> _WORK TO BE COMPLETED_:
Exclude any images and output the remaining records exactly.

> _ENTRIES SHOWN_:
◇ ◇ ◇ ◇ ◇

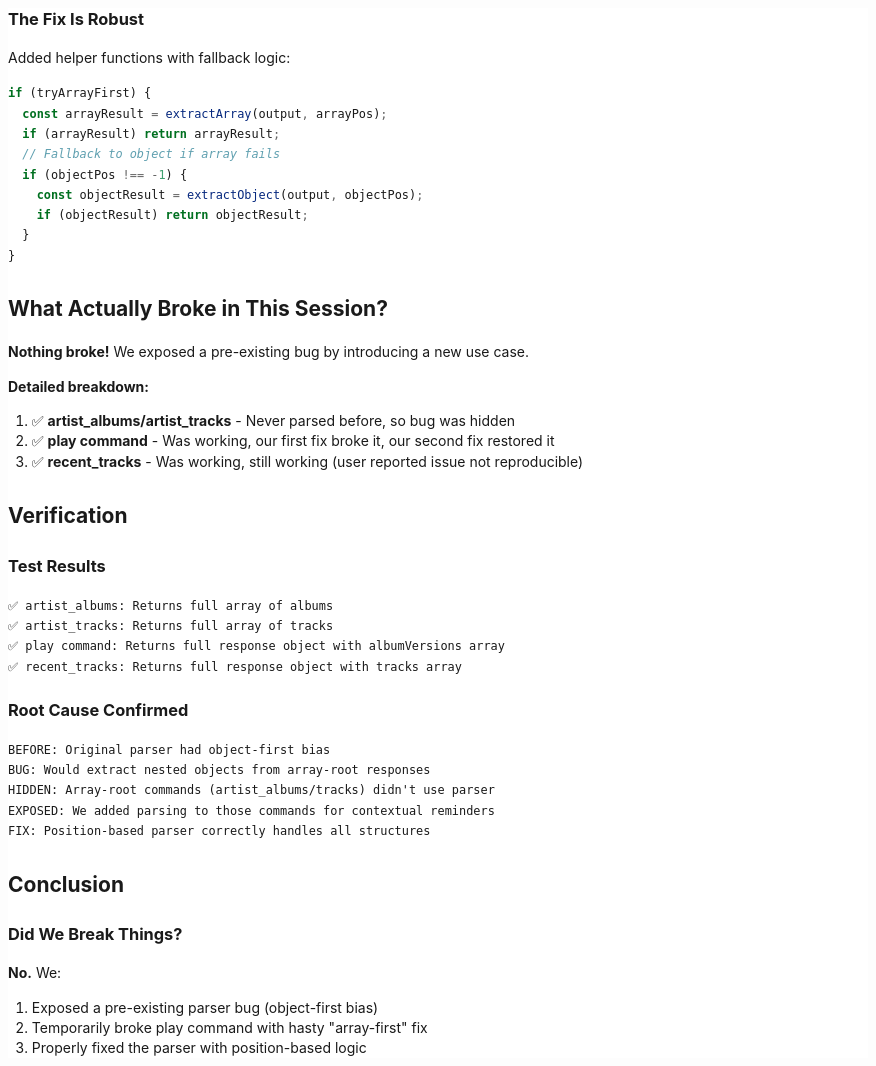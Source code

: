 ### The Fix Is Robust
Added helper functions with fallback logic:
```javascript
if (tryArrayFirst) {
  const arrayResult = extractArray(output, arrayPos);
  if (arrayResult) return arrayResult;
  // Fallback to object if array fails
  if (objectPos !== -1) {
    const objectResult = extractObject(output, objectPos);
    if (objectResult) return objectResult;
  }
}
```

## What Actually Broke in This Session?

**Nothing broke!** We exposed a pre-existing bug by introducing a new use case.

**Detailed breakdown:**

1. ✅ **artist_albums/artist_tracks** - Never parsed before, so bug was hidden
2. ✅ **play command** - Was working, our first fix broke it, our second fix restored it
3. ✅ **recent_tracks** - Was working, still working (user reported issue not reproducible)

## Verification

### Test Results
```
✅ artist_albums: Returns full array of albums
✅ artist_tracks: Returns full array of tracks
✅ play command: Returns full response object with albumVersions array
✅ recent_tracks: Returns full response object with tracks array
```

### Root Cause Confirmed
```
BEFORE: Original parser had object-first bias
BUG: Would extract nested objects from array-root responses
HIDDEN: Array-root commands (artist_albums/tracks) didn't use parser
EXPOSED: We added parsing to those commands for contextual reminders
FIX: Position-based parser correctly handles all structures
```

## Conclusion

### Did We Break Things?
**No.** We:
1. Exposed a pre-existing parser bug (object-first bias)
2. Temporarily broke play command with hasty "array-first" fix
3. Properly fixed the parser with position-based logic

◇ ◇ ◇ ◇ ◇

> _PROBLEM SOLUTION_:
Source code

: ### The Fix Is Robust
Added helper functions with fallback logic:
```javascript
if (tryArrayFirst) {
  const arrayResult = extractArray(output, arrayPos);
  if (arrayResult) return arrayResult;
  // Fallback to object if array fails
  if (objectPos !== -1) {
    const objectResult = extractObject(output, objectPos);
    if (objectResult) return objectResult;
  }
}
```

## What Actually Broke in This Session?

**Nothing broke!** We exposed a pre-existing bug by introducing a new use case.

**Detailed breakdown:**

1. ✅ **artist_albums/artist_tracks** - Never parsed before, so bug was hidden
2. ✅ **play command** - Was working, our first fix broke it, our second fix restored it
3. ✅ **recent_tracks** - Was working, still working (user reported issue not reproducible)

## Verification

### Test Results
```
✅ artist_albums: Returns full array of albums
✅ artist_tracks: Returns full array of tracks
✅ play command: Returns full response object with albumVersions array
✅ recent_tracks: Returns full response object with tracks array
```

### Root Cause Confirmed
```
BEFORE: Original parser had object-first bias
BUG: Would extract nested objects from array-root responses
HIDDEN: Array-root commands (artist_albums/tracks) didn't use parser
EXPOSED: We added parsing to those commands for contextual reminders
FIX: Position-based parser correctly handles all structures
```

## Conclusion

### Did We Break Things?
**No.** We:
1. Exposed a pre-existing parser bug (object-first bias)
2. Temporarily broke play command with hasty "array-first" fix
3. Properly fixed the parser with position-based logic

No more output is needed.